Exercise: Each line below is to be copied exactly; images do not go into the copy.

Supplied information:
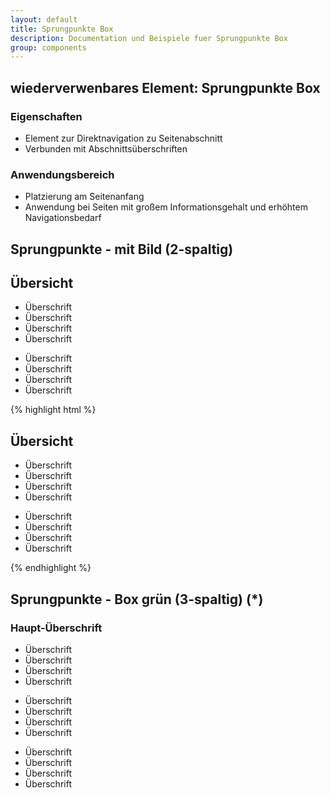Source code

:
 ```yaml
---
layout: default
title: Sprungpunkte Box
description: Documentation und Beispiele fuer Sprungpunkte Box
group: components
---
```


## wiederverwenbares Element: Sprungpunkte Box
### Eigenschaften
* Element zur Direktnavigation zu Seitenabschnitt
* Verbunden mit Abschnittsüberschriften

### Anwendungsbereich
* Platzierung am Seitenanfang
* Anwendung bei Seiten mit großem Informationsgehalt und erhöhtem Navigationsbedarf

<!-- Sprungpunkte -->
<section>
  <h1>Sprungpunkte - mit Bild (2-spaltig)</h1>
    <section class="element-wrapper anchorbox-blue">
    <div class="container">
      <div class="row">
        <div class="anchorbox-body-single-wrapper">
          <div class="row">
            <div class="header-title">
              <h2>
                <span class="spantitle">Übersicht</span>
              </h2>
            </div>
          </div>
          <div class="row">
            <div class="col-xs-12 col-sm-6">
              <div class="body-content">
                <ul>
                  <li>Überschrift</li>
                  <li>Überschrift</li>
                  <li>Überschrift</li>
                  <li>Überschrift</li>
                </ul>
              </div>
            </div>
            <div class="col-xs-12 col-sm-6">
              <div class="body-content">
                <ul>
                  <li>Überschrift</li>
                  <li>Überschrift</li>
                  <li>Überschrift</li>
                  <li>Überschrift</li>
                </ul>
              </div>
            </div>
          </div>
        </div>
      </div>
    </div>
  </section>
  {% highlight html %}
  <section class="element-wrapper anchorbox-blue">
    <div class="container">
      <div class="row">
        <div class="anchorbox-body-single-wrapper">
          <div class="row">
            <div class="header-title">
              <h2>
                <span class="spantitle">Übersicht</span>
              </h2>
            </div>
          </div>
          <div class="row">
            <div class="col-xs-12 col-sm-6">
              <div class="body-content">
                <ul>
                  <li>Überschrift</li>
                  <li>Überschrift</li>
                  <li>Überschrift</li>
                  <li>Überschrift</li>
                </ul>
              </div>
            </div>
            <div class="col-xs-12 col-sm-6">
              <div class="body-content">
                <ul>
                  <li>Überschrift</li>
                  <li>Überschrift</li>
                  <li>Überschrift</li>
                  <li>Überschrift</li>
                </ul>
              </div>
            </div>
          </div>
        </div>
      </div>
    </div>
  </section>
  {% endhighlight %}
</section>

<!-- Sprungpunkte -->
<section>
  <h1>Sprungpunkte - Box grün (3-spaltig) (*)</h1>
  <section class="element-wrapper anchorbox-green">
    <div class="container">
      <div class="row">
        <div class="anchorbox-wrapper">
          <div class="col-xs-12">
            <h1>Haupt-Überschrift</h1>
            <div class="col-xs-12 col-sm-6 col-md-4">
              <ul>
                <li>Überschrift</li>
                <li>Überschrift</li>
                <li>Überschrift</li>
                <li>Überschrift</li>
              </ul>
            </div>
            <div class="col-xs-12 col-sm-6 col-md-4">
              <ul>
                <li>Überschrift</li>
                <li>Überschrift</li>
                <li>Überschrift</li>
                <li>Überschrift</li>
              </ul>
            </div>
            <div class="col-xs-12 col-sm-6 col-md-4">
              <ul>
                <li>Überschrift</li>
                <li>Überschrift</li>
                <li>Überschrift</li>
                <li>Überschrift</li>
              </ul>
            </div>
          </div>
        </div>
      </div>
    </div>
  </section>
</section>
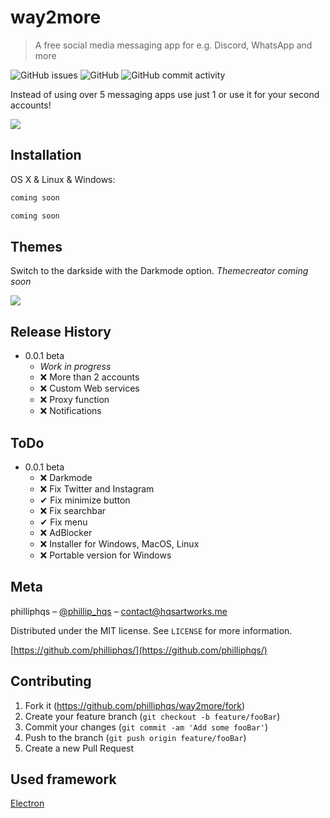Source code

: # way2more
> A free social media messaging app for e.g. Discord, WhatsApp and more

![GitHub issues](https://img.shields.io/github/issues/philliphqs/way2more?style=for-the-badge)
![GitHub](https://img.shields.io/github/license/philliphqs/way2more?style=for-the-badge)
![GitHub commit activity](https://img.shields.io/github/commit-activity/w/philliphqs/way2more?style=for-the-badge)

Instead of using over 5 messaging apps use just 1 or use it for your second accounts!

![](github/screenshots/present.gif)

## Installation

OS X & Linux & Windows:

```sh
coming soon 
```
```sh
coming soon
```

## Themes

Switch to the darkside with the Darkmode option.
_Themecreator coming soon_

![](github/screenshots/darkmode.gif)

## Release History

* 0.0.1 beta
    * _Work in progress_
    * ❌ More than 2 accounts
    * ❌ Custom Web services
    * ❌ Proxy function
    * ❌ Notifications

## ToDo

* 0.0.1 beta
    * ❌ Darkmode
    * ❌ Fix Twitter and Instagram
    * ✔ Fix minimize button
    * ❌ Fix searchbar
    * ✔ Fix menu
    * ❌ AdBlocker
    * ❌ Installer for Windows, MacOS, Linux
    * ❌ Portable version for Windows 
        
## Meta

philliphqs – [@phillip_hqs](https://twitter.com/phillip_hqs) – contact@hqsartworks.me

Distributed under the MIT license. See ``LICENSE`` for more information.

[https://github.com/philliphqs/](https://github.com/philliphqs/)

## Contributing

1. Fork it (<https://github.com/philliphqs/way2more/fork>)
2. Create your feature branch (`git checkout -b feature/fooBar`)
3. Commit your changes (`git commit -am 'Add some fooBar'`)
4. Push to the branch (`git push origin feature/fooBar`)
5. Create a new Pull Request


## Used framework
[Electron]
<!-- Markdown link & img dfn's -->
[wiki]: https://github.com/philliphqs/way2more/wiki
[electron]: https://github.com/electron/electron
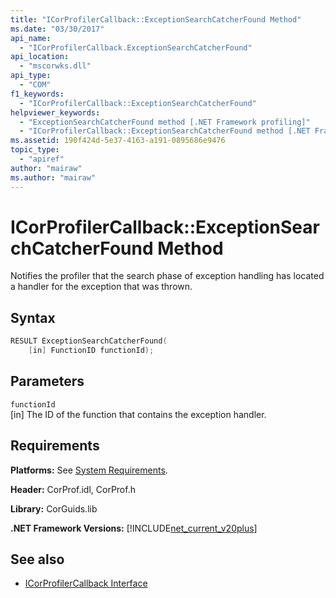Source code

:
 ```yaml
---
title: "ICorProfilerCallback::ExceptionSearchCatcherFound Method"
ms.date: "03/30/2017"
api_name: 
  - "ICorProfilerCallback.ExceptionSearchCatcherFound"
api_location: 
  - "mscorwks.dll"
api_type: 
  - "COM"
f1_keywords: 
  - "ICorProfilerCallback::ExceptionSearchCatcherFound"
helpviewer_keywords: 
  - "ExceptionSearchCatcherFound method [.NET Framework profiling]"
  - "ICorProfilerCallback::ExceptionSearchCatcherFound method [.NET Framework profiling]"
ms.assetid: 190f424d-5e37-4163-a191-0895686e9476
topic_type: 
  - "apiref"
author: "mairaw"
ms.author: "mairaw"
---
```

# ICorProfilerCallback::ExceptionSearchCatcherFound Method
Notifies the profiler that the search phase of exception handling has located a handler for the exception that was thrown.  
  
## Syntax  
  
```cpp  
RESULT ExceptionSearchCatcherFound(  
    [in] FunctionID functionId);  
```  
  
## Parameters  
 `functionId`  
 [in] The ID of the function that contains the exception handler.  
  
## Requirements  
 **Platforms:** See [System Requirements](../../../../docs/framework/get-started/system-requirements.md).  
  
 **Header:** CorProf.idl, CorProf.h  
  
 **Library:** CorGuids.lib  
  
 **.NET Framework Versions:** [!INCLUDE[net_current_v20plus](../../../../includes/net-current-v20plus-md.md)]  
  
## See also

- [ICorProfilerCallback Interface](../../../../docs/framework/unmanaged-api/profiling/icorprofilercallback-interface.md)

Answer box:
Source code

:
 ```yaml
---
layout: default
title: Sprungpunkte Box
description: Documentation und Beispiele fuer Sprungpunkte Box
group: components
---
```


## wiederverwenbares Element: Sprungpunkte Box
### Eigenschaften
* Element zur Direktnavigation zu Seitenabschnitt
* Verbunden mit Abschnittsüberschriften

### Anwendungsbereich
* Platzierung am Seitenanfang
* Anwendung bei Seiten mit großem Informationsgehalt und erhöhtem Navigationsbedarf

<!-- Sprungpunkte -->
<section>
  <h1>Sprungpunkte - mit Bild (2-spaltig)</h1>
    <section class="element-wrapper anchorbox-blue">
    <div class="container">
      <div class="row">
        <div class="anchorbox-body-single-wrapper">
          <div class="row">
            <div class="header-title">
              <h2>
                <span class="spantitle">Übersicht</span>
              </h2>
            </div>
          </div>
          <div class="row">
            <div class="col-xs-12 col-sm-6">
              <div class="body-content">
                <ul>
                  <li>Überschrift</li>
                  <li>Überschrift</li>
                  <li>Überschrift</li>
                  <li>Überschrift</li>
                </ul>
              </div>
            </div>
            <div class="col-xs-12 col-sm-6">
              <div class="body-content">
                <ul>
                  <li>Überschrift</li>
                  <li>Überschrift</li>
                  <li>Überschrift</li>
                  <li>Überschrift</li>
                </ul>
              </div>
            </div>
          </div>
        </div>
      </div>
    </div>
  </section>
  {% highlight html %}
  <section class="element-wrapper anchorbox-blue">
    <div class="container">
      <div class="row">
        <div class="anchorbox-body-single-wrapper">
          <div class="row">
            <div class="header-title">
              <h2>
                <span class="spantitle">Übersicht</span>
              </h2>
            </div>
          </div>
          <div class="row">
            <div class="col-xs-12 col-sm-6">
              <div class="body-content">
                <ul>
                  <li>Überschrift</li>
                  <li>Überschrift</li>
                  <li>Überschrift</li>
                  <li>Überschrift</li>
                </ul>
              </div>
            </div>
            <div class="col-xs-12 col-sm-6">
              <div class="body-content">
                <ul>
                  <li>Überschrift</li>
                  <li>Überschrift</li>
                  <li>Überschrift</li>
                  <li>Überschrift</li>
                </ul>
              </div>
            </div>
          </div>
        </div>
      </div>
    </div>
  </section>
  {% endhighlight %}
</section>

<!-- Sprungpunkte -->
<section>
  <h1>Sprungpunkte - Box grün (3-spaltig) (*)</h1>
  <section class="element-wrapper anchorbox-green">
    <div class="container">
      <div class="row">
        <div class="anchorbox-wrapper">
          <div class="col-xs-12">
            <h1>Haupt-Überschrift</h1>
            <div class="col-xs-12 col-sm-6 col-md-4">
              <ul>
                <li>Überschrift</li>
                <li>Überschrift</li>
                <li>Überschrift</li>
                <li>Überschrift</li>
              </ul>
            </div>
            <div class="col-xs-12 col-sm-6 col-md-4">
              <ul>
                <li>Überschrift</li>
                <li>Überschrift</li>
                <li>Überschrift</li>
                <li>Überschrift</li>
              </ul>
            </div>
            <div class="col-xs-12 col-sm-6 col-md-4">
              <ul>
                <li>Überschrift</li>
                <li>Überschrift</li>
                <li>Überschrift</li>
                <li>Überschrift</li>
              </ul>
            </div>
          </div>
        </div>
      </div>
    </div>
  </section>
</section>
Source code

: # way2more
> A free social media messaging app for e.g. Discord, WhatsApp and more

![GitHub issues](https://img.shields.io/github/issues/philliphqs/way2more?style=for-the-badge)
![GitHub](https://img.shields.io/github/license/philliphqs/way2more?style=for-the-badge)
![GitHub commit activity](https://img.shields.io/github/commit-activity/w/philliphqs/way2more?style=for-the-badge)

Instead of using over 5 messaging apps use just 1 or use it for your second accounts!

![](github/screenshots/present.gif)

## Installation

OS X & Linux & Windows:

```sh
coming soon 
```
```sh
coming soon
```

## Themes

Switch to the darkside with the Darkmode option.
_Themecreator coming soon_

![](github/screenshots/darkmode.gif)

## Release History

* 0.0.1 beta
    * _Work in progress_
    * ❌ More than 2 accounts
    * ❌ Custom Web services
    * ❌ Proxy function
    * ❌ Notifications

## ToDo

* 0.0.1 beta
    * ❌ Darkmode
    * ❌ Fix Twitter and Instagram
    * ✔ Fix minimize button
    * ❌ Fix searchbar
    * ✔ Fix menu
    * ❌ AdBlocker
    * ❌ Installer for Windows, MacOS, Linux
    * ❌ Portable version for Windows 
        
## Meta

philliphqs – [@phillip_hqs](https://twitter.com/phillip_hqs) – contact@hqsartworks.me

Distributed under the MIT license. See ``LICENSE`` for more information.

[https://github.com/philliphqs/](https://github.com/philliphqs/)

## Contributing

1. Fork it (<https://github.com/philliphqs/way2more/fork>)
2. Create your feature branch (`git checkout -b feature/fooBar`)
3. Commit your changes (`git commit -am 'Add some fooBar'`)
4. Push to the branch (`git push origin feature/fooBar`)
5. Create a new Pull Request


## Used framework
[Electron]
<!-- Markdown link & img dfn's -->
[wiki]: https://github.com/philliphqs/way2more/wiki
[electron]: https://github.com/electron/electron
Source code

:
 ```yaml
---
title: "ICorProfilerCallback::ExceptionSearchCatcherFound Method"
ms.date: "03/30/2017"
api_name: 
  - "ICorProfilerCallback.ExceptionSearchCatcherFound"
api_location: 
  - "mscorwks.dll"
api_type: 
  - "COM"
f1_keywords: 
  - "ICorProfilerCallback::ExceptionSearchCatcherFound"
helpviewer_keywords: 
  - "ExceptionSearchCatcherFound method [.NET Framework profiling]"
  - "ICorProfilerCallback::ExceptionSearchCatcherFound method [.NET Framework profiling]"
ms.assetid: 190f424d-5e37-4163-a191-0895686e9476
topic_type: 
  - "apiref"
author: "mairaw"
ms.author: "mairaw"
---
```

# ICorProfilerCallback::ExceptionSearchCatcherFound Method
Notifies the profiler that the search phase of exception handling has located a handler for the exception that was thrown.  
  
## Syntax  
  
```cpp  
RESULT ExceptionSearchCatcherFound(  
    [in] FunctionID functionId);  
```  
  
## Parameters  
 `functionId`  
 [in] The ID of the function that contains the exception handler.  
  
## Requirements  
 **Platforms:** See [System Requirements](../../../../docs/framework/get-started/system-requirements.md).  
  
 **Header:** CorProf.idl, CorProf.h  
  
 **Library:** CorGuids.lib  
  
 **.NET Framework Versions:** [!INCLUDE[net_current_v20plus](../../../../includes/net-current-v20plus-md.md)]  
  
## See also

- [ICorProfilerCallback Interface](../../../../docs/framework/unmanaged-api/profiling/icorprofilercallback-interface.md)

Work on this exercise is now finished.